** Recorded data **
-=-=-=-=-

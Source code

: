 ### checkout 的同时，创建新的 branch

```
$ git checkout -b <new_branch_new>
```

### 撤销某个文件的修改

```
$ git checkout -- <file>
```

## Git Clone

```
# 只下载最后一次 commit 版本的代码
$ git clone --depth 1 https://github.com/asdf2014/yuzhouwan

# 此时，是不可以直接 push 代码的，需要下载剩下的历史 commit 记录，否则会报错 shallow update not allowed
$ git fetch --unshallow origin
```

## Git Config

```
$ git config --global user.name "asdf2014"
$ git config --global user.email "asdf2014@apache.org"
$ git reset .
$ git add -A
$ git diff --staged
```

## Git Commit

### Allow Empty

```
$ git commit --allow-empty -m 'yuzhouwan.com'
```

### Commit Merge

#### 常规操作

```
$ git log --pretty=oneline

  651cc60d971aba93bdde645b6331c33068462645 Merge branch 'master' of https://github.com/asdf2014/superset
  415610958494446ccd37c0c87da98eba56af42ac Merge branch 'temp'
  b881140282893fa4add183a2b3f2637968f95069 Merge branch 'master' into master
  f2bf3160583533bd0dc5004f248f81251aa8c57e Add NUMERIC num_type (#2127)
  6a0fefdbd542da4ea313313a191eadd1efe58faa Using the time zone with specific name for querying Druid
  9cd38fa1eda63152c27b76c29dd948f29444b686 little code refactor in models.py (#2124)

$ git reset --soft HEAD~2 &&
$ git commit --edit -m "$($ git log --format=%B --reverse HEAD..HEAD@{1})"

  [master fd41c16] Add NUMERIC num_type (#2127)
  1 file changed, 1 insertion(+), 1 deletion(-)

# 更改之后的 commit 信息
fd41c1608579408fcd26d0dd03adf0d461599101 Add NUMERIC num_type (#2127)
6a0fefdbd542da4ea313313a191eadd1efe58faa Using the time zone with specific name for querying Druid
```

-=-=-=-=-

** What the exercise asks **
Working from the entries above, find every line in which the word "HEAD" occurs and copy it.

** Response for this exercise **
$ git reset --soft HEAD~2 &&
$ git commit --edit -m "$($ git log --format=%B --reverse HEAD..HEAD@{1})"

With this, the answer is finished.